The six most common causes of OCPP disconnections are: missed Heartbeat, WebSocket ping/pong timeout, expired or mismatched TLS certificate, reverse proxy blocking the WebSocket upgrade, CSMS rate limiting, and cellular IP address change. Each has a distinct log signature — this guide shows you how to identify and fix each one.
How disconnections happen
An OCPP connection is a WebSocket connection — a persistent, full-duplex TCP channel established with an HTTP upgrade handshake. Once open, the connection stays alive until one side closes it or the underlying TCP session times out.
There are two distinct failure modes. A graceful close sends a WebSocket close
frame (0x88) before dropping — both sides know the connection ended intentionally.
An ungraceful close happens when the TCP connection drops without warning: the
remote side is unresponsive, a firewall silently kills the connection, or the physical link fails.
Most production disconnections are ungraceful.
The CSMS detects an ungraceful disconnect via keepalive timeout — either the WebSocket-layer ping/pong mechanism or the OCPP Heartbeat — whichever fires first. Understanding which layer is triggering the drop is the first step in debugging.
1. Heartbeat timeout
The OCPP Heartbeat is an application-level keepalive. A Charge Point must send a
Heartbeat request if no other message has been sent within
HeartbeatInterval seconds. If the CSMS receives nothing within a configurable
dead-time window — commonly two to three times the Heartbeat interval — it marks the Charge
Point offline and may close the connection.

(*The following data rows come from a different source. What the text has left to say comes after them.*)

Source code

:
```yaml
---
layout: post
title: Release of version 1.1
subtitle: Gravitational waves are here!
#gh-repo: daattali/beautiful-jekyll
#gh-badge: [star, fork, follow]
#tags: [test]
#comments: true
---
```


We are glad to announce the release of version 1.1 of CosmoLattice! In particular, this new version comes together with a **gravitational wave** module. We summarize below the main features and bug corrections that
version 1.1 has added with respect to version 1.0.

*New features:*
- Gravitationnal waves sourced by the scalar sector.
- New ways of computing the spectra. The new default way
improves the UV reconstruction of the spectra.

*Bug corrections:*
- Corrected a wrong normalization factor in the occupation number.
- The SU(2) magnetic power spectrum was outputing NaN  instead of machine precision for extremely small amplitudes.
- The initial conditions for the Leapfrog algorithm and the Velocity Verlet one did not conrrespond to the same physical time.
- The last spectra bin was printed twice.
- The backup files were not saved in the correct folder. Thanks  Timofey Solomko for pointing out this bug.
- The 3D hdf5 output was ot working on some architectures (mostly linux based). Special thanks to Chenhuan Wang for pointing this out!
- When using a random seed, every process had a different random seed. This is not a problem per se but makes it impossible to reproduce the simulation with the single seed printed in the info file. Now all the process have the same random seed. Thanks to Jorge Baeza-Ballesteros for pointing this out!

Common trigger: long transaction with no meter value messages
During an active charging session the firmware may suppress Heartbeat because it assumes MeterValues messages count as keepalive. Some CSMS implementations disagree — they only reset the dead-time counter on explicit Heartbeat or BootNotification messages. Send a Heartbeat even during active sessions if your CSMS has a strict timeout.
How to diagnose
- In the CSMS log: look for
heartbeat_timeout,connection_idle_timeout, orofflineevents on the Charge Point record. - In the Charge Point log: confirm the firmware is sending Heartbeat at the configured interval. A firmware bug may stop sending after a specific event (e.g. RFID tap, connector lock).
- Cross-check the
HeartbeatIntervalconfig key on the device vs. the dead-time value configured in the CSMS.
2. WebSocket ping/pong timeout
The WebSocket protocol defines its own keepalive: the server sends a ping frame
(0x89) and expects a pong frame (0x8A) back within a
timeout. If the pong never arrives, the server closes the connection with code 1001
(Going Away) or simply drops the TCP socket.
This is independent of the OCPP Heartbeat. A network path that passes OCPP messages correctly can still time out WebSocket pings if the ping interval or timeout is misconfigured — particularly on high-latency cellular links where round-trip times can be 300–800 ms.
How to diagnose
- WebSocket close code
1001or1006(abnormal closure) in the Charge Point log. - CSMS log shows
ping_timeoutorws_close_1001. - Check the CSMS WebSocket server's ping interval and timeout settings. For cellular chargers, a ping interval under 30 seconds with a timeout under 10 seconds is too aggressive.
- Use the Simulator on a cellular hotspot to reproduce the latency and confirm the threshold.
3. TLS / certificate errors
If the CSMS URL uses wss://, the WebSocket is wrapped in TLS. Certificate issues
are a leading cause of connections that fail at the handshake stage — the TCP session establishes
but the TLS handshake fails, so no OCPP message is ever exchanged.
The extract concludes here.